I bought 2 XYZ Jul 38 Puts and sold 2 XYZ July 40 Puts.
This is the first put spread I have ever done. I’d like to make sure I understand it.
Understanding what you are doing is something to do before making the trade, but let's be certain that you understand NOW.
My goal is to lower (limit) my potential loss on the spread to $2 per share if the stock plummets.
Yes (almost). The maximum value for that spread is $2. But don't forget to deduct the $0.38 premium collected when selling the spread: Your potential loss is 'only' $1.62 plus commissions. Selling a spread is a good way to practice risk management.
I sold the 40 puts, so if the stock falls below 40 I am obligated to buy it. It is a bullish trade, so I am believing the stock will be above 40 on the expiration date.
If the stock is above 40 at expiration the puts expire worthless and I keep the credit I received (net credit 38 cents per share).
Yes. That cash is already in your account. And it is yours to keep NO MATTER WHAT HAPPENS.
If the stock is between 38 and 40 the 38s will expire worthless and I will be on the 40 puts. That is fine, I am getting it at a reduced price and I like owning the stock. But, CAN I SELL TO CLOSE THE 38s?
(a) True, you are getting the stock at a reduced price (compared with the current price). The price reduction is 38 cent, or the credit collected earlier. In this scenario, you would own stock at $39.62, plus commissions.
(b) You may try to sell the 38s at any time before the market closes on expiration day that 3rd Friday. However, the options may be worthless by the time you decide to sell them and there will be no bids for that option.

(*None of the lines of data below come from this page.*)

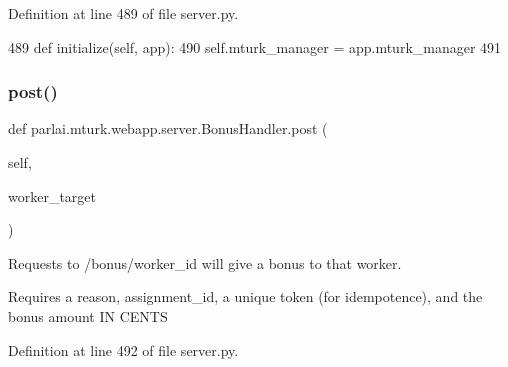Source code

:Definition at line 489 of file server.\+py.


\begin{DoxyCode}
489     \textcolor{keyword}{def }initialize(self, app):
490         self.mturk\_manager = app.mturk\_manager
491 
\end{DoxyCode}
\mbox{\label{classparlai_1_1mturk_1_1webapp_1_1server_1_1BonusHandler_acdeaf6529109287285903ed8babe864c}} 
\subsubsection{\texorpdfstring{post()}{post()}}
{\footnotesize\ttfamily def parlai.\+mturk.\+webapp.\+server.\+Bonus\+Handler.\+post (\begin{DoxyParamCaption}\item[{}]{self,  }\item[{}]{worker\+\_\+target }\end{DoxyParamCaption})}

\begin{DoxyVerb}Requests to /bonus/{worker_id} will give a bonus to that worker.

Requires a reason, assignment_id, a unique token (for idempotence), and the
bonus amount IN CENTS
\end{DoxyVerb}
 

Definition at line 492 of file server.\+py.


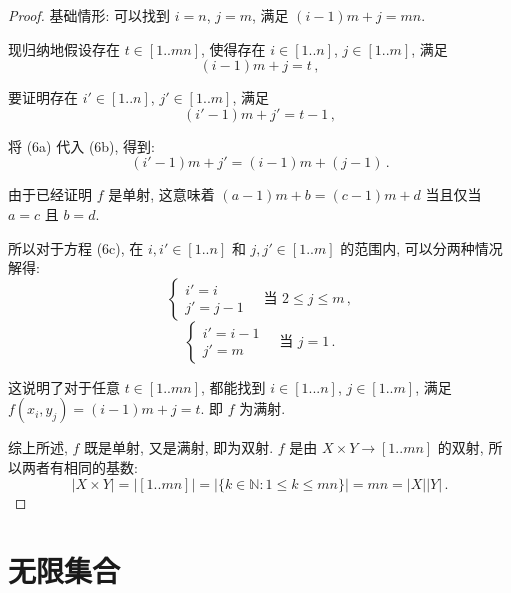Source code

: \documentclass[UTF8]{ctexart}
\theoremstyle{mystyle}
\theoremstyle{myremark}
\theoremstyle{plain}
\newcommand{\N}{\mathbb N}
\newcommand{\set}[1]{\{#1\}}
\begin{document}
\begin{proof}
    基础情形: 可以找到 $ i = n $, $ j = m $, 满足 $ (i - 1) m + j = m n $.

    现归纳地假设存在 $ t \in [1 .. mn] $, 使得存在 $ i \in [1 .. n] $, $ j \in [1 .. m] $, 满足 \[ (i - 1) m + j = t \tag{6a} \,,\] 
    
    要证明存在 $ i' \in [1 .. n] $, $ j' \in [1 .. m] $, 满足 \[ (i' - 1) m + j' = t - 1 \tag{6b} \,,\]

    将 (6a) 代入 (6b), 得到:
    \[ (i' - 1) m + j' = (i - 1) m + (j - 1) \tag{6c} \,.\]

    由于已经证明 $ f $ 是单射, 这意味着 $ (a - 1) m + b = (c - 1) m + d $ 当且仅当 $ a = c $ 且 $ b = d $. 
    
    所以对于方程 (6c), 在 $ i, i' \in [1 .. n] $ 和 $ j, j' \in [1 .. m] $ 的范围内, 可以分两种情况解得:
    \[ \begin{cases}
        i' = i \\
        j' = j - 1
    \end{cases} \quad \text{当 } 2 \leqslant j \leqslant m \,,\]
    \[ \begin{cases}
        i' = i - 1 \\
        j' = m
    \end{cases} \quad \text{当 } j = 1 \,.\]

    这说明了对于任意 $ t \in [1 .. m n] $, 都能找到 $ i \in [1 ... n] $, $ j \in [1 .. m] $, 满足 $ f(x_i, y_j) = (i - 1) m + j = t $. 即 $ f $ 为满射.

    综上所述, $ f $ 既是单射, 又是满射, 即为双射. $ f $ 是由 $ X \times Y \to [1 .. mn] $ 的双射, 所以两者有相同的基数:
    \[ |X \times Y| = |[1 .. mn]| = |\set{k \in \N \colon 1 \leqslant k \leqslant mn}| = m n = |X| |Y| \,.\]
\end{proof}





\section{无限集合}
\end{document}
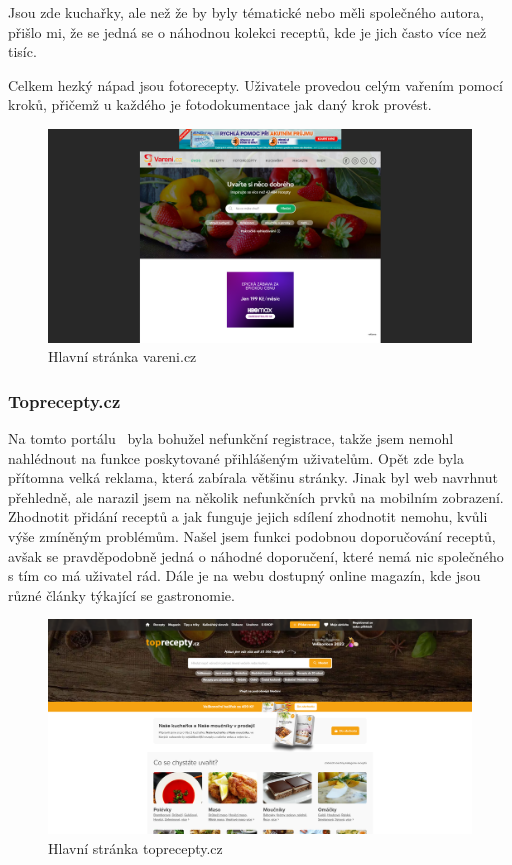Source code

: Jsou zde kuchařky, ale než že by byly tématické nebo měli společného autora, přišlo mi, že se jedná se o náhodnou kolekci receptů,
kde je jich často více než tisíc.

Celkem hezký nápad jsou fotorecepty. Uživatele provedou celým vařením pomocí kroků, přičemž u každého je fotodokumentace jak daný krok
provést.

\begin{figure}[H]
    \includegraphics[width=\textwidth]{images/varenicz-uvodni-stranka}
    \caption{Hlavní stránka vareni.cz} \label{picture:varenicz:uvodni-stranka}
\end{figure}

\subsubsection{Toprecepty.cz}

Na tomto portálu~\cite{TopreceptyCZ} byla bohužel nefunkční registrace, takže jsem nemohl nahlédnout na funkce poskytované přihlášeným
uživatelům. Opět zde byla přítomna velká reklama, která zabírala většinu stránky. Jinak byl web navrhnut přehledně,
ale narazil jsem na několik nefunkčních prvků na mobilním zobrazení. Zhodnotit přidání receptů a jak funguje jejich
sdílení zhodnotit nemohu, kvůli výše zmíněným problémům. Našel jsem funkci podobnou doporučování receptů, avšak se
pravděpodobně jedná o náhodné doporučení, které nemá nic společného s tím co má uživatel rád. Dále je na webu dostupný
online magazín, kde jsou různé články týkající se gastronomie.

\begin{figure}[H]
    \includegraphics[width=\textwidth]{images/topreceptycz-uvodni-stranka}
    \caption{Hlavní stránka toprecepty.cz} \label{picture:topreceptycz:uvodni-stranka}
\end{figure}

(c) Be very careful. You sold the put spread and thus, bought the 38 puts for protection, not as a profit source. Thus, if you sell the 38 puts prior to expiration, you are losing that protection. If your plan is to unload that protection, are you certain that you want to buy these puts in the first place? Perhaps you should just sell naked puts?
What is the Best Strategy?
'Best strategy' is impossible define because it varies from trader to trader. The vast majority of put spread traders have no interest in owning stock. They trade spreads with the intention of earning a short-term profit. There is seldom an interest in owning shares. However, there is nothing wrong with buying stock at $39.62 and establishing a stop loss at $38. If the stock is below $38 at expiration, you would exercise your put and dump the shares at $38, limiting your loss.
This is very different from the mindset of traders who are willing to own stock. They sell naked put options. Thus, the question remains: why did you buy the 38 puts? Buying them was neither 'right' nor 'wrong.' But it depends on your rationale for making the trade: Short-term trading profit vs. a desire to buy the shares at a discount.
Ok, this is a bit of a hybrid. Given that I am willing to own stock, doesn't owning the 38 puts provide some protection? Also, if the stock is below 38 near expiration, the 38 puts have value and I could sell them, thus reducing my cost basis for buying the stock?
Yes. You are correct. Owning the puts provides protection. But that protection is NOT cheap.
Yes again. Selling those puts reduces the cost basis. However, not buying the puts in the first place also lowers your cost basis.
Traders who sell naked puts—don't seek only that short-term trading profit. They are willing to own the shares at a better price (when compared with the stock price at the time the puts were sold)—and almost never buy protection.
You are doing both. You want to own the shares and you prefer to own protection. There is nothing wrong with that. I believe it is always a good idea to limit losses. However, you are new to options and I want to be certain that you recognize that the cost of owning puts as protection is relatively expensive—and severely hurts future profits. Then there is this question: What are you going to do for protection (if you do buy stock) after July expiration? Your 38 puts will have expired worthless. Will you continue to spend more money on protection? That makes it difficult to earn money.